State Street Global Advisors (SSGA) has expanded its Paris-aligned benchmark (PAB) climate range with the launch of an emerging markets ETF.
The SPDR MSCI Emerging Markets Climate Paris Aligned UCITS ETF (SPF7) is listed on the Deutsche Boerse, Borsa Italiana, the London Stock Exchange and Euronext Amsterdam with a total expense ratio (TER) of 0.23%.
SPF7 tracks the MSCI Emerging Markets Climate Paris Aligned index investing in large and mid-cap securities across 24 countries.
The index incorporates the Task Force on Climate-Related Financial Disclosures (TCFD) and requires a 50% reduction in greenhouse gas emissions compared to the parent index followed by a 7% year-on-year reduction.

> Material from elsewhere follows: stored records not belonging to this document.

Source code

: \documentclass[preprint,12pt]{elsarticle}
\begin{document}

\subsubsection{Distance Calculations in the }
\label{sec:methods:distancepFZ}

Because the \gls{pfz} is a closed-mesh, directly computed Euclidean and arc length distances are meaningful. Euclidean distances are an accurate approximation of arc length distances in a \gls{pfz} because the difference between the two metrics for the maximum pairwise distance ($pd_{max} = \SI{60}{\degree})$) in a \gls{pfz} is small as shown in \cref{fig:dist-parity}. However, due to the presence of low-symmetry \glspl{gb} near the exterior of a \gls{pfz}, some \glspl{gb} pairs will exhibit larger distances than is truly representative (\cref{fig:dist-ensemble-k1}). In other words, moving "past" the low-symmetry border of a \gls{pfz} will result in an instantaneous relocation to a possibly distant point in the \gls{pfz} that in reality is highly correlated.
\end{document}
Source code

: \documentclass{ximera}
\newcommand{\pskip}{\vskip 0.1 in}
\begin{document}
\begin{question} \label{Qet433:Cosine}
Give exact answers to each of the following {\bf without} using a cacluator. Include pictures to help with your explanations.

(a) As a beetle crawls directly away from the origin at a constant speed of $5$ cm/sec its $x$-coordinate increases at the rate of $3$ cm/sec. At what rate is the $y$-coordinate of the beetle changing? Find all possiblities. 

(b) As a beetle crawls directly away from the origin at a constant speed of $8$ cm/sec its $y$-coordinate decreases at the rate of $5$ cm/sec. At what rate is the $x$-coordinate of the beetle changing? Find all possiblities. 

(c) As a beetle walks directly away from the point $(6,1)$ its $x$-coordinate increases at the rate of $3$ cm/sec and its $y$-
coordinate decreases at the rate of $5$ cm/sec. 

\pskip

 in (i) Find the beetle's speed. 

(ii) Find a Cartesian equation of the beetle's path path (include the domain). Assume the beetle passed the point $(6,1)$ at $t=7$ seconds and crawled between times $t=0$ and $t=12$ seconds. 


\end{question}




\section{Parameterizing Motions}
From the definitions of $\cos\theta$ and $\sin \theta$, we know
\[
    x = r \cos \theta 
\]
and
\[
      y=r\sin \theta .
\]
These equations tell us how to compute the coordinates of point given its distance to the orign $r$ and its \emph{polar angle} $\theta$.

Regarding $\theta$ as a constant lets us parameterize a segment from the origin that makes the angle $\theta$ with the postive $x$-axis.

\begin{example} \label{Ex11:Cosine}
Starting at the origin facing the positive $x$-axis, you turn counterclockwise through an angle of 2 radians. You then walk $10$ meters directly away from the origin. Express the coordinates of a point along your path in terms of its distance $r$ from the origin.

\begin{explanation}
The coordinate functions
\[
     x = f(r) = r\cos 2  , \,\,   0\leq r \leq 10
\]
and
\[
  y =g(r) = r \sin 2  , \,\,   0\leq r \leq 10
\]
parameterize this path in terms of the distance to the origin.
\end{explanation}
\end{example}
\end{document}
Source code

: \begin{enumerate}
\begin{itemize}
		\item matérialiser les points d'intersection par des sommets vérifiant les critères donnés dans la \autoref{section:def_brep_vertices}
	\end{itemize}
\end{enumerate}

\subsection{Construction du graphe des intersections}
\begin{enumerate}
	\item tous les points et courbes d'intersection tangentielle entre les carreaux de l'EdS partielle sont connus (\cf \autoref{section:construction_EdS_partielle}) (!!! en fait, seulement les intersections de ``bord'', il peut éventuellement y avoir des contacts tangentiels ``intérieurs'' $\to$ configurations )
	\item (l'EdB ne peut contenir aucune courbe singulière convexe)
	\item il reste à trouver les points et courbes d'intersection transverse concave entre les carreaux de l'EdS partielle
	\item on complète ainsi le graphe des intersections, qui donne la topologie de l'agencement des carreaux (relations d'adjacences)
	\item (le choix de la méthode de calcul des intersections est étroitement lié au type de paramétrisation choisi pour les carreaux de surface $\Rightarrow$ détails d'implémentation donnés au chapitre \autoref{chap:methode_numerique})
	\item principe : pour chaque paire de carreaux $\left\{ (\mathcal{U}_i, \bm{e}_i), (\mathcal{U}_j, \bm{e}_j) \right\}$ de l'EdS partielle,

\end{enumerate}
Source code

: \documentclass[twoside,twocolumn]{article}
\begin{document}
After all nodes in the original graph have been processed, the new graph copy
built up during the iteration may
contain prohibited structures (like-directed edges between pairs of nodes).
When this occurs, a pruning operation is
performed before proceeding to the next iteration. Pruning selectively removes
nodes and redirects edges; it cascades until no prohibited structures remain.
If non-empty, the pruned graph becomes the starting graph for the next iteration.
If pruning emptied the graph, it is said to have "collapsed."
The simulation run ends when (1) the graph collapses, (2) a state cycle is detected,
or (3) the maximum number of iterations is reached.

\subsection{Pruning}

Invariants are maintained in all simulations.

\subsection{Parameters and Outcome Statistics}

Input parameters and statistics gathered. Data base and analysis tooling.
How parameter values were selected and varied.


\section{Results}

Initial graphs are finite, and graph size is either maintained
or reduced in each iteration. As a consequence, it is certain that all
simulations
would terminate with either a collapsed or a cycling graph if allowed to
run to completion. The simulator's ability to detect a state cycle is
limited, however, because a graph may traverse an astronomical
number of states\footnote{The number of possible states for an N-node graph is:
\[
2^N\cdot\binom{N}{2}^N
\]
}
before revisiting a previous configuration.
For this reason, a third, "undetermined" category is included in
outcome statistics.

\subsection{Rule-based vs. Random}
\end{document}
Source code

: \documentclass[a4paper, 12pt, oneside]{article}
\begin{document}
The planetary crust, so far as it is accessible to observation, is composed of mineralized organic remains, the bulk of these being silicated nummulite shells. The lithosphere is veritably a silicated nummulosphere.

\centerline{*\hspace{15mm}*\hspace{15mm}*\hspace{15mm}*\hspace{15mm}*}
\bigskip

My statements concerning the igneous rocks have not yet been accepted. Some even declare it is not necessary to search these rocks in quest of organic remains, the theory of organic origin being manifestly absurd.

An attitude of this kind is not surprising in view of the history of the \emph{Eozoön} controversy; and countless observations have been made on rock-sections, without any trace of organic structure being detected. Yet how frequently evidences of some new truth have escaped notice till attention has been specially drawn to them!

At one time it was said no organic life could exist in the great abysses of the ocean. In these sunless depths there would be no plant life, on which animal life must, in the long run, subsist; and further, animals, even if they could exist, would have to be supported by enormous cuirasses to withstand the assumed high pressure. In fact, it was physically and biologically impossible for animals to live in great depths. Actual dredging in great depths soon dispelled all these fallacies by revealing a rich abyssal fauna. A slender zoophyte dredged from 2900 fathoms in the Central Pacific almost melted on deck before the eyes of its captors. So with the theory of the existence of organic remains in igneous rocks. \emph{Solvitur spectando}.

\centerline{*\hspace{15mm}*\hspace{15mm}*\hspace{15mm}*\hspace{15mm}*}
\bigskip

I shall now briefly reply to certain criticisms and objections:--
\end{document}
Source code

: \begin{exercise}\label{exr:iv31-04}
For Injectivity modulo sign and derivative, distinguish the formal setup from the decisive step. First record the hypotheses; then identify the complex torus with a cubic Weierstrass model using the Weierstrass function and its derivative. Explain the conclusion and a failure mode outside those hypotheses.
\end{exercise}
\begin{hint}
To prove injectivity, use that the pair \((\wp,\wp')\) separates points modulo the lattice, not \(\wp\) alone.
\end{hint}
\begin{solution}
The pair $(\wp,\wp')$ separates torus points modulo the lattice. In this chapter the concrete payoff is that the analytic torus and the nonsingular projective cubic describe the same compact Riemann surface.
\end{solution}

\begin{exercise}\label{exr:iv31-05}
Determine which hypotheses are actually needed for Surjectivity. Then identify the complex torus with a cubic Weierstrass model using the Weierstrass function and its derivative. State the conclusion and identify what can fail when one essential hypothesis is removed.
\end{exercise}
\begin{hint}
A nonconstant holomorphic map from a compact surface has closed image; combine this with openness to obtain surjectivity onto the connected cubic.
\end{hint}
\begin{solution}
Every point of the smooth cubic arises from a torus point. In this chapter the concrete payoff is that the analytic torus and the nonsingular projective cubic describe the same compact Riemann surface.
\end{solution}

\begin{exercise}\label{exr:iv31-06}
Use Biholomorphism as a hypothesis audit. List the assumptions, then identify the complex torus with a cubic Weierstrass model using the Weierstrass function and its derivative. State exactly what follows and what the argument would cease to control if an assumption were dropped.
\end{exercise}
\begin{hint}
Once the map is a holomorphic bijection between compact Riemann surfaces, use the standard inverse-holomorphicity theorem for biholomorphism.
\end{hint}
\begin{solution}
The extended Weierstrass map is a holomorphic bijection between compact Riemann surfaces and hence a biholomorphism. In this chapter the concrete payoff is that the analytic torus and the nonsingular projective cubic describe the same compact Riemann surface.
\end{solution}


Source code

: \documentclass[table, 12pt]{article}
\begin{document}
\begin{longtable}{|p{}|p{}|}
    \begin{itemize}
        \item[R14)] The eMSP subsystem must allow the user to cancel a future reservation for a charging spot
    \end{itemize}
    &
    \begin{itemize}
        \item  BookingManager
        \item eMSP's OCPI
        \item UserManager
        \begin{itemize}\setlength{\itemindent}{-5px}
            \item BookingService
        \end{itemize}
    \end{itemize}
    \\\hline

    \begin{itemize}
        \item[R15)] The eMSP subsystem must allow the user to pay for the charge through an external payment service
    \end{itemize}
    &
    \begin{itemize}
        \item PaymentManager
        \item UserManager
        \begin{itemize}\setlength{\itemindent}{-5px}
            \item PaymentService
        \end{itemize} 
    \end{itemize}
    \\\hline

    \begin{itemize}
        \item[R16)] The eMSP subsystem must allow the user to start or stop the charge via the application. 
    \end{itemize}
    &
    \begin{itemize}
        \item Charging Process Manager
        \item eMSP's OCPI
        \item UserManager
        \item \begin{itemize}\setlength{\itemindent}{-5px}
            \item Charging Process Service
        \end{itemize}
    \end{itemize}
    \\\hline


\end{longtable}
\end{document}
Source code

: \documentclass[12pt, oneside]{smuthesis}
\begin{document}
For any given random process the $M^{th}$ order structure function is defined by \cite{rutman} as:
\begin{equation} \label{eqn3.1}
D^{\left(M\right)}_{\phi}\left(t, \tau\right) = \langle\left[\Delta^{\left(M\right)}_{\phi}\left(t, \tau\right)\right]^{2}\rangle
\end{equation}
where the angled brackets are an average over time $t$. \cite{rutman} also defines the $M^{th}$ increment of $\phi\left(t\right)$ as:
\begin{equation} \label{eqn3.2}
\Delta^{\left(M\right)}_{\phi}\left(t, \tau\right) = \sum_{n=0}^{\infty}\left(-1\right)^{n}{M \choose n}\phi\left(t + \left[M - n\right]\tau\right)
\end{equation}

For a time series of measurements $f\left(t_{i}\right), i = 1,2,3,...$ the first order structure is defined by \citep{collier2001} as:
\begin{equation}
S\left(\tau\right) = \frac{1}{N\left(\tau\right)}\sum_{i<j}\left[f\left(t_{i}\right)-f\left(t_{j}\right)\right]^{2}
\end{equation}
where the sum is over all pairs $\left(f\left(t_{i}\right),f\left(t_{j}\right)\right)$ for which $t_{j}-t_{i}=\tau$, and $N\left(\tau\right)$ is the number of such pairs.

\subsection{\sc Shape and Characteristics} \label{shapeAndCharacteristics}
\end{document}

Companies involved in controversial weapons will be excluded along with securities that derive more than 1% of their revenue from thermal coal mining and extraction, 10% from petrochemicals of 50% from power generation from thermal coal, oil or natural gas.
SPF7 is labelled Article 8 under the Sustainable Finance Disclosure Regulation (SFDR) instead of Article 9 which has been the ‘article’ of choice for many issuers when launching climate ETFs.
It takes the number of ETFs in SSGA’s PAB ETF range to six.
In March, the issuer unveiled four PAB ETFs, the SPDR MSCI Europe Climate Paris Aligned UCITS ETF (SEPA), the SPDR MSCI USA Climate Paris Aligned UCITS ETF (SPUD), the SPDR MSCI World Climate Paris Aligned UCITS ETF (SWPA) and the SPDR MSCI Japan Climate Aligned UCITS ETF (SPF6).
A month later it launched the SPDR MSCI ACWI Climate Paris Aligned UCITS ETF (SAPA).
SSGA’s launch is the latest in the rapidly expanding universe of climate-focused ETFs. In June, Invesco launched the Invesco MSCI Emerging Market ESG Climate Paris Aligned UCITS ETF (PAEM), a climate strategy that incorporates ESG metrics.